[Given information]
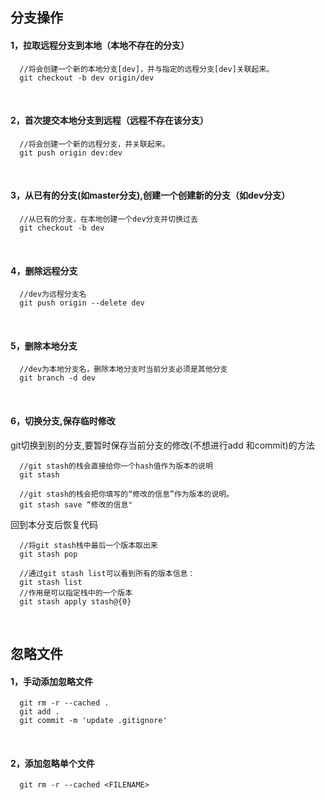 ## 分支操作

#### 1，拉取远程分支到本地（本地不存在的分支）

```
  //将会创建一个新的本地分支[dev]，并与指定的远程分支[dev]关联起来。
  git checkout -b dev origin/dev
```
<br>

#### 2，首次提交本地分支到远程（远程不存在该分支） 
```
  //将会创建一个新的远程分支，并关联起来。
  git push origin dev:dev
```
<br>

#### 3，从已有的分支(如master分支),创建一个创建新的分支（如dev分支）
```
  //从已有的分支，在本地创建一个dev分支并切换过去
  git checkout -b dev
```
<br>

#### 4，删除远程分支
```
  //dev为远程分支名
  git push origin --delete dev
```
<br>

#### 5，删除本地分支
```
  //dev为本地分支名，删除本地分支时当前分支必须是其他分支
  git branch -d dev
```
<br>

#### 6，切换分支,保存临时修改
  git切换到别的分支,要暂时保存当前分支的修改(不想进行add 和commit)的方法 
```
  //git stash的栈会直接给你一个hash值作为版本的说明
  git stash

  //git stash的栈会把你填写的“修改的信息”作为版本的说明。
  git stash save “修改的信息"
``` 

  回到本分支后恢复代码
```
  //将git stash栈中最后一个版本取出来
  git stash pop

  //通过git stash list可以看到所有的版本信息：
  git stash list
  //作用是可以指定栈中的一个版本
  git stash apply stash@{0}
```
<br>

## 忽略文件
#### 1，手动添加忽略文件
```
  git rm -r --cached .
  git add .
  git commit -m 'update .gitignore'
```
<br>

#### 2，添加忽略单个文件
```
  git rm -r --cached <FILENAME>
```
<br>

[Work task]
Once every line of the material holding the word "修改的信息" has been counted, report the total and nothing more.

[Result for this exercise]
2